-- Task input follows --

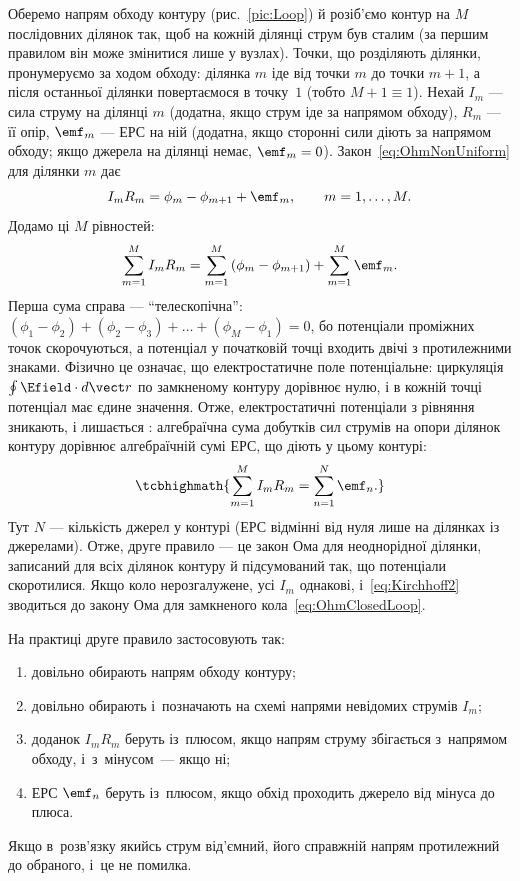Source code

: Оберемо напрям обходу контуру (рис.~\ref{pic:Loop}) й розіб'ємо контур на $M$ послідовних ділянок так, щоб на кожній ділянці струм був сталим (за першим
правилом він може змінитися лише у вузлах). Точки, що розділяють ділянки, пронумеруємо за ходом обходу: ділянка $m$ іде від точки $m$ до точки
$m+1$, а після останньої ділянки повертаємося в точку~$1$ (тобто $M+1\equiv 1$). Нехай $I_m$ --- сила струму на ділянці $m$ (додатна, якщо струм
іде за напрямом обходу), $R_m$ --- її опір, $\emf_m$ --- ЕРС на ній (додатна, якщо сторонні сили діють за напрямом обходу; якщо джерела на
ділянці немає, $\emf_m = 0$). Закон~\eqref{eq:OhmNonUniform} для ділянки $m$ дає
\begin{equation*}
	I_m R_m = \phi_m - \phi_{m+1} + \emf_m, \qquad m = 1,\dots,M.
\end{equation*}
Додамо ці $M$ рівностей:
\begin{equation*}
	\sum\limits_{m=1}^M I_m R_m = \sum\limits_{m=1}^M \left(\phi_m - \phi_{m+1}\right) + \sum\limits_{m=1}^M \emf_m.
\end{equation*}
Перша сума справа --- \enquote{телескопічна}: $(\phi_1-\phi_2)+(\phi_2-\phi_3)+\dots+(\phi_M-\phi_1)=0$, бо потенціали проміжних точок
скорочуються, а потенціал у початковій точці входить двічі з протилежними знаками. Фізично це означає, що електростатичне поле потенціальне:
циркуляція $\oint \Efield\cdot d\vect r$ по замкненому контуру дорівнює нулю, і в кожній точці потенціал має єдине значення. Отже, електростатичні
потенціали з рівняння зникають, і лишається : алгебраїчна сума добутків сил струмів на опори ділянок контуру дорівнює
алгебраїчній сумі ЕРС, що діють у цьому контурі:
\begin{equation}\label{eq:Kirchhoff2}
	\tcbhighmath{
		\sum\limits_{m=1}^M I_m R_m = \sum\limits_{n=1}^N \emf_n.
	}
\end{equation}
Тут $N$ --- кількість джерел у контурі (ЕРС відмінні від нуля лише на ділянках із джерелами). Отже, друге правило --- це закон Ома для
неоднорідної ділянки, записаний для всіх ділянок контуру й підсумований так, що потенціали скоротилися. Якщо коло нерозгалужене, усі $I_m$
однакові, і~\eqref{eq:Kirchhoff2} зводиться до закону Ома для замкненого кола~\eqref{eq:OhmClosedLoop}.

На практиці друге правило застосовують так:
\begin{enumerate}
	\item довільно обирають напрям обходу контуру;
	\item довільно обирають і~позначають на схемі напрями невідомих струмів $I_m$;
	\item доданок $I_mR_m$ беруть із~плюсом, якщо напрям струму збігається з~напрямом обходу,
	      і~з~мінусом~--- якщо ні;
	\item ЕРС $\emf_n$ беруть із~плюсом, якщо обхід проходить джерело від мінуса до плюса.
\end{enumerate}
Якщо в~розв'язку якийсь струм від'ємний, його справжній напрям протилежний до обраного,
і~це не помилка.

-- Task input concluded --

:: Problem to work on ::
Where pictures appear, drop them, and reproduce exactly only the lines running from the beginning of the data to the line that contains "іде за напрямом", inclusive.

:: Your solution ::
Source code

: Оберемо напрям обходу контуру (рис.~\ref{pic:Loop}) й розіб'ємо контур на $M$ послідовних ділянок так, щоб на кожній ділянці струм був сталим (за першим
правилом він може змінитися лише у вузлах). Точки, що розділяють ділянки, пронумеруємо за ходом обходу: ділянка $m$ іде від точки $m$ до точки
$m+1$, а після останньої ділянки повертаємося в точку~$1$ (тобто $M+1\equiv 1$). Нехай $I_m$ --- сила струму на ділянці $m$ (додатна, якщо струм
іде за напрямом обходу), $R_m$ --- її опір, $\emf_m$ --- ЕРС на ній (додатна, якщо сторонні сили діють за напрямом обходу; якщо джерела на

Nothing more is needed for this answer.